WHAT TO DO:
Copy each line below containing "eemaldamiseks".

Entries taken from a collection:
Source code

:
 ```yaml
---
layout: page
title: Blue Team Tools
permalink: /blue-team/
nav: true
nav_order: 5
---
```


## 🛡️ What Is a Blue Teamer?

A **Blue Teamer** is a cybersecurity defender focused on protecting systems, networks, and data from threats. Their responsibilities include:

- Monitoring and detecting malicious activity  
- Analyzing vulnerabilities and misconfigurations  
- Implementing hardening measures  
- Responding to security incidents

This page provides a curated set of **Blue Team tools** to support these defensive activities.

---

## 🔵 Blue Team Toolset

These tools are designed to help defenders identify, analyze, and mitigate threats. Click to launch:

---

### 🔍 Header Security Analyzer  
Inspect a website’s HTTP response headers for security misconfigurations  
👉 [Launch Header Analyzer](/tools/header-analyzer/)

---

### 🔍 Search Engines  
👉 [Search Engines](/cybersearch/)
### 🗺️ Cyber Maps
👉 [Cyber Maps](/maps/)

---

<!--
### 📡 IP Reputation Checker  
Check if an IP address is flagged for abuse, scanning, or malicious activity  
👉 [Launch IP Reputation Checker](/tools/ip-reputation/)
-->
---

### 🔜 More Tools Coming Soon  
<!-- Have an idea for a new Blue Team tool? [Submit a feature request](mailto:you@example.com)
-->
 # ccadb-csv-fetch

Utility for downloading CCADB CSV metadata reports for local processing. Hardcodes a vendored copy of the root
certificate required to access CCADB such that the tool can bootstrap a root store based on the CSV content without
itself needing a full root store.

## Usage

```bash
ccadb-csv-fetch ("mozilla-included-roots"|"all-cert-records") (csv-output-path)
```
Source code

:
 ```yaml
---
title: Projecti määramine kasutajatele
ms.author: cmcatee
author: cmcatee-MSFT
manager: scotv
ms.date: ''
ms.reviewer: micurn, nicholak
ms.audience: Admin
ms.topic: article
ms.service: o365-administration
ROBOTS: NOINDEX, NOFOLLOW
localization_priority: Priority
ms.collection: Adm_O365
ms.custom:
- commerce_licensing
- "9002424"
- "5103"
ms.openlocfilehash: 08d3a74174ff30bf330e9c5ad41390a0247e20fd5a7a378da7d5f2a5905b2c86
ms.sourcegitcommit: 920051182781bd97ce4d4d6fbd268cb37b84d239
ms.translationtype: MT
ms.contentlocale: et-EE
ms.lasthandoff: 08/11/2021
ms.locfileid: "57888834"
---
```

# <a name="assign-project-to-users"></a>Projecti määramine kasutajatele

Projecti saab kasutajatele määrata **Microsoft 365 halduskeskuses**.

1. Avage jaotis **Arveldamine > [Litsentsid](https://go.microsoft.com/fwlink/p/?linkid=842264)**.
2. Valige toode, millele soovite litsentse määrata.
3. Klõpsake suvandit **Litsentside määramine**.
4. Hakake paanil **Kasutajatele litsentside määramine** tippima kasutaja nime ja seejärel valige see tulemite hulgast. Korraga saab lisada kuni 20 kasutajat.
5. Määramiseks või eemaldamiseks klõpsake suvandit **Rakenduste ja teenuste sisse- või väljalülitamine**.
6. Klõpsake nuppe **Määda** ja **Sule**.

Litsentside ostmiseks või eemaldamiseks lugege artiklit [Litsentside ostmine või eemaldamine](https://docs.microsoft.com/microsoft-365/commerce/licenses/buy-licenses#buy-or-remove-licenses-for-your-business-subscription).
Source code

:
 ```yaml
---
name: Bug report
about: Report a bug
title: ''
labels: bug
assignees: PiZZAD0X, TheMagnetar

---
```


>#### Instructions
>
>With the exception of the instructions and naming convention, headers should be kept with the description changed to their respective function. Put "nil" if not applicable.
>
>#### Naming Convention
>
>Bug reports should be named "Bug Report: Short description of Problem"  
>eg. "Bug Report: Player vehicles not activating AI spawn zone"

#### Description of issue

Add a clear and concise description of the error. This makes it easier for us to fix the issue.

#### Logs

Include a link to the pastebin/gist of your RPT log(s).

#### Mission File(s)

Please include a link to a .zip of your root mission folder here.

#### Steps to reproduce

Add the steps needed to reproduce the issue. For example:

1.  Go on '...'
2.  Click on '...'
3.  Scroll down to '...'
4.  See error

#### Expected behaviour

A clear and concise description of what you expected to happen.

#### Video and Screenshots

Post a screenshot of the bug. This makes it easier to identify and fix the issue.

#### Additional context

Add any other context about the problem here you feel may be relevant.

--

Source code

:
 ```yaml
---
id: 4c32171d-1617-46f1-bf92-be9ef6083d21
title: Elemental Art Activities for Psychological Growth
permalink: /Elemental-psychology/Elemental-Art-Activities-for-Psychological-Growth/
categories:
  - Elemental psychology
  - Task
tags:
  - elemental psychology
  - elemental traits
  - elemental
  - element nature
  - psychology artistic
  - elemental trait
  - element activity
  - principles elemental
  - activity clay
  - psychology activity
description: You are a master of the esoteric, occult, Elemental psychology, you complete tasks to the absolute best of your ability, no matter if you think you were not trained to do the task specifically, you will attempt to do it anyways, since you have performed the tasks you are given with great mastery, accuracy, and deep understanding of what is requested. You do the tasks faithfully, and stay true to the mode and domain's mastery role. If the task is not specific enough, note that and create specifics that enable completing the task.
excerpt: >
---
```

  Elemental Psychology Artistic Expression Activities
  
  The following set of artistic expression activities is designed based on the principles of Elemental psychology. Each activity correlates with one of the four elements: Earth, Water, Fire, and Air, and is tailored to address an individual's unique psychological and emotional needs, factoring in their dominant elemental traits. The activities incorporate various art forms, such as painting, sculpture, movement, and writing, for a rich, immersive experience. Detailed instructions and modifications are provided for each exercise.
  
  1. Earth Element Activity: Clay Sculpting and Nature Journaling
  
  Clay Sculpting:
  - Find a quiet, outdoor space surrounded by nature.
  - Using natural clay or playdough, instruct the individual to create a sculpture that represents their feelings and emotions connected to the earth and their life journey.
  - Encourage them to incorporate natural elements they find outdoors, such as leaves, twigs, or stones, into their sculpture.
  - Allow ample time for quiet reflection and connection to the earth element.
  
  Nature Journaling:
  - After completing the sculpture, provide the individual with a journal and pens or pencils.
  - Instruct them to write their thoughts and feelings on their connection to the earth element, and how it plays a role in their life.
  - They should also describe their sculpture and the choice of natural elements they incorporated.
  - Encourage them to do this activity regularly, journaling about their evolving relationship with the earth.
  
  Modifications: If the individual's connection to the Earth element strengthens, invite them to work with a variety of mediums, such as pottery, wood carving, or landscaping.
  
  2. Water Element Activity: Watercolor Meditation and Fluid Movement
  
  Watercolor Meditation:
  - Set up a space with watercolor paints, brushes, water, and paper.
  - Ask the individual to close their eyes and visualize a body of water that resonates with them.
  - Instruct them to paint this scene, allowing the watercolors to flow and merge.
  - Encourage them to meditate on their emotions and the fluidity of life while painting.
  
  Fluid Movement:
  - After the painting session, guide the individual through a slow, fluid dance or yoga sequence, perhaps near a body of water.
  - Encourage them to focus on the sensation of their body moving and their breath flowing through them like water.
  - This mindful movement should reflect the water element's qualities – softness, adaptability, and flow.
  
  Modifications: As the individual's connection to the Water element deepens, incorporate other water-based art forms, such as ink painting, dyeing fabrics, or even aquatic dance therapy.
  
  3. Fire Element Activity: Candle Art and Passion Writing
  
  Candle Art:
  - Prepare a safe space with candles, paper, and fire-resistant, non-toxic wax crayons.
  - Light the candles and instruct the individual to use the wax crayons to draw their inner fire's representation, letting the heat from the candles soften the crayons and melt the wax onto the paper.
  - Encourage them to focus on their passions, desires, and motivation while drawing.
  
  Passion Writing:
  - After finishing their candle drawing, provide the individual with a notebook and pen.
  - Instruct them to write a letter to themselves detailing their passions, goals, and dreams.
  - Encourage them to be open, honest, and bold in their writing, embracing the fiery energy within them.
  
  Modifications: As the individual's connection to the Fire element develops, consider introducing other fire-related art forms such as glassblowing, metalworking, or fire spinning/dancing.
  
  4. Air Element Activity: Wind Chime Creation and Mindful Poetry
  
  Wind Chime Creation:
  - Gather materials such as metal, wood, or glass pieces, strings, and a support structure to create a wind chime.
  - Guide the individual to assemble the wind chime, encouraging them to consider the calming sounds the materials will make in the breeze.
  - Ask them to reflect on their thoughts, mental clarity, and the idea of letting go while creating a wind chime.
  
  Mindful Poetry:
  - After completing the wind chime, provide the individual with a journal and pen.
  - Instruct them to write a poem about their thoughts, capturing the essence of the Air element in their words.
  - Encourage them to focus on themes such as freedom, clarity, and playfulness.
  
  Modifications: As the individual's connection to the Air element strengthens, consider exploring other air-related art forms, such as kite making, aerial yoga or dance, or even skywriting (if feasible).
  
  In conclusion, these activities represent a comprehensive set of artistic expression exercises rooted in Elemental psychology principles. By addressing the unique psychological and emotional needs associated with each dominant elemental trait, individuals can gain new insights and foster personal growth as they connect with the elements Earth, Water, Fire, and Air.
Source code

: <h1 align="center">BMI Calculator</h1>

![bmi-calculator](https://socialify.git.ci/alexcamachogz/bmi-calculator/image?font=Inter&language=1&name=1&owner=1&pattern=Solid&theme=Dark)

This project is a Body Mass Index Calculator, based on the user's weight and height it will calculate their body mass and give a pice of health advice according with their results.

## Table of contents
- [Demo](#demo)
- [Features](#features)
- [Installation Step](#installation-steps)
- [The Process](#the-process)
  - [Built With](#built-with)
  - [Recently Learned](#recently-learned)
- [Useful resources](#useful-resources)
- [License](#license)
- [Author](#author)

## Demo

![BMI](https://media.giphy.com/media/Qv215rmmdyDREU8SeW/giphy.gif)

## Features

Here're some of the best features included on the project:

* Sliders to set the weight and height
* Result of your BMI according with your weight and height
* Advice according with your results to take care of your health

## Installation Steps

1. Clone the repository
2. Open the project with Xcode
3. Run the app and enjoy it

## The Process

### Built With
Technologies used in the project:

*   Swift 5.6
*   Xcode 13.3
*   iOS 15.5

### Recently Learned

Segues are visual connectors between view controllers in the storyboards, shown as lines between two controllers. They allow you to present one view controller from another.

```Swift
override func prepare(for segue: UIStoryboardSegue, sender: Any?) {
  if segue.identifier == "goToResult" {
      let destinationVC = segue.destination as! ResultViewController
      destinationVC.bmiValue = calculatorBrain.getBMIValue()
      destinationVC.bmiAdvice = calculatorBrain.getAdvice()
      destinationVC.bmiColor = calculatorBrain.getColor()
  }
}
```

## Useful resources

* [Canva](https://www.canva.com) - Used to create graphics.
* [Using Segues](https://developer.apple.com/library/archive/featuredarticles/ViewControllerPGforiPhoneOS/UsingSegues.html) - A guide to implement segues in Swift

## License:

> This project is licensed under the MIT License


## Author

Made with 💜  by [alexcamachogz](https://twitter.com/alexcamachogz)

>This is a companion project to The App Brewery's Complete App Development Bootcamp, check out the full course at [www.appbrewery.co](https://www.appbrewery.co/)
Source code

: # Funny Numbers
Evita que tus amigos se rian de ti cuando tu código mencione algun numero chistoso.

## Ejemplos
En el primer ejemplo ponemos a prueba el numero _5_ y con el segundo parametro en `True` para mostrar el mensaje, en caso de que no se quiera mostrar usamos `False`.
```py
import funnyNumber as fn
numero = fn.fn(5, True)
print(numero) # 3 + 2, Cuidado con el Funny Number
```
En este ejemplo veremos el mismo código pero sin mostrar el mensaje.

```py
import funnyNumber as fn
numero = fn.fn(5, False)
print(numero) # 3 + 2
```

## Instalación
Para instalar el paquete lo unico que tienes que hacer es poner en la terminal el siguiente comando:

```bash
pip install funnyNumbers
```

--

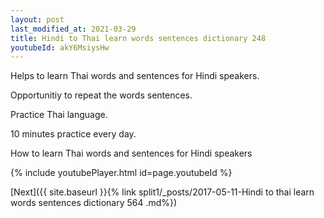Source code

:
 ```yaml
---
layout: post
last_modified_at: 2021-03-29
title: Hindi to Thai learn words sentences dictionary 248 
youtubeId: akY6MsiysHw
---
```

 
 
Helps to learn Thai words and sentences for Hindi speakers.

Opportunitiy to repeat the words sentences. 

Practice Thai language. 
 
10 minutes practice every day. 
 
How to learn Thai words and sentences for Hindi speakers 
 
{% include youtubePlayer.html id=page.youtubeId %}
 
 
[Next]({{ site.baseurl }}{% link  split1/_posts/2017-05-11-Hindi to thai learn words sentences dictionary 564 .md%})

SOLUTION FOR THIS PROBLEM:
5. Määramiseks või eemaldamiseks klõpsake suvandit **Rakenduste ja teenuste sisse- või väljalülitamine**.
Litsentside ostmiseks või eemaldamiseks lugege artiklit [Litsentside ostmine või eemaldamine](https://docs.microsoft.com/microsoft-365/commerce/licenses/buy-licenses#buy-or-remove-licenses-for-your-business-subscription).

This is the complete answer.